FEA (Finite Element Analysis) is a computer-based method used to analyze the structural behavior of a component or system. It works by dividing the component into smaller, finite elements and solving for the stresses and strains within each element, taking into account the material properties and boundary conditions.

2. What is stress analysis and why is it important?

Stress analysis is the process of determining the internal forces and stresses within a component or structure. It is important because it allows engineers to understand how a component will behave under different loading conditions, and to ensure that it can withstand those loads without failure.

3. What is a connecting rod and what is its function?

A connecting rod is a component in an engine that connects the piston to the crankshaft. Its function is to transfer the linear motion of the piston into rotational motion of the crankshaft, which ultimately powers the engine.

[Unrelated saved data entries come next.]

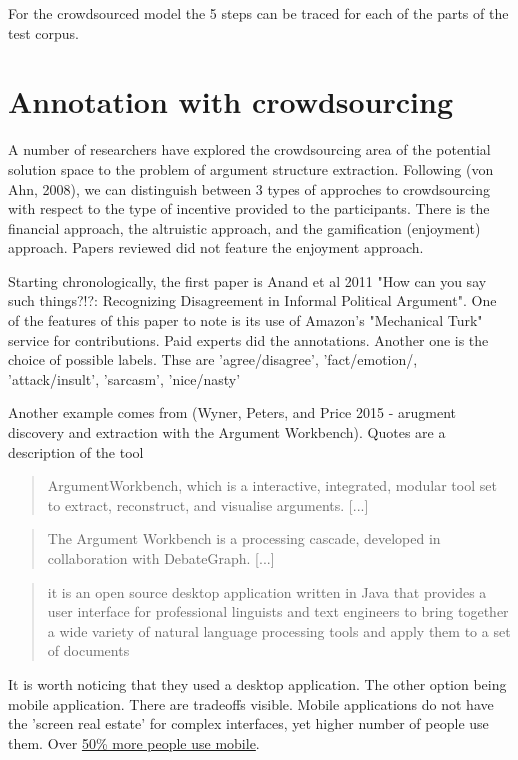 \documentclass{article}
\begin{document}
For the crowdsourced model the 5 steps can be traced for each of the parts of the test corpus. 

\section{Annotation with crowdsourcing}
A number of researchers have explored the crowdsourcing area of the potential solution space to the problem of argument structure extraction.
Following (von Ahn, 2008), we can distinguish between 3 types of approches to crowdsourcing with respect to the type of incentive provided to the participants.
There is the financial approach, the altruistic approach, and the gamification (enjoyment) approach. Papers reviewed did not feature the enjoyment approach.

Starting chronologically, the first paper is Anand et al 2011 "How can you say such things?!?: Recognizing Disagreement in Informal Political Argument".
One of the features of this paper to note is its use of Amazon's "Mechanical Turk" service for contributions. Paid experts did the annotations.
Another one is the choice of possible labels. Thse are 'agree/disagree', 'fact/emotion/, 'attack/insult', 'sarcasm', 'nice/nasty'

Another example comes from (Wyner, Peters, and Price 2015 - arugment discovery and extraction with the Argument Workbench).
Quotes are a description of the tool
\begin{quote}
 ArgumentWorkbench, which is a interactive, integrated, modular tool set to extract, reconstruct, and visualise arguments. [...]
\end{quote}
\begin{quote}
 The Argument Workbench is a processing cascade, developed in collaboration with DebateGraph. [...]
\end{quote}
\begin{quote}
 it is an open source desktop application written in Java that provides a user interface for professional linguists and text engineers to bring together a wide variety of natural language processing tools and apply them to a set of documents
\end{quote}

It is worth noticing that they used a desktop application. The other option being mobile application. There are tradeoffs visible.
Mobile applications do not have the 'screen real estate' for complex interfaces, yet higher number of people use them. Over \href{https://gs.statcounter.com/platform-market-share/desktop-mobile-tablet}{50\% more people use mobile}.
\end{document}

4. What factors affect the stress analysis of a connecting rod?

The stress analysis of a connecting rod is affected by factors such as the material properties of the rod, the geometry and dimensions of the rod, the loading conditions (e.g. engine speed and torque), and any constraints or boundary conditions applied to the rod.

5. How can FEA be used to improve the design of a connecting rod?

FEA can be used to simulate and analyze the behavior of a connecting rod under different loading conditions, allowing engineers to identify potential areas of high stress or failure. This information can then be used to optimize the design of the connecting rod, such as adjusting the material or dimensions, to improve its strength and performance.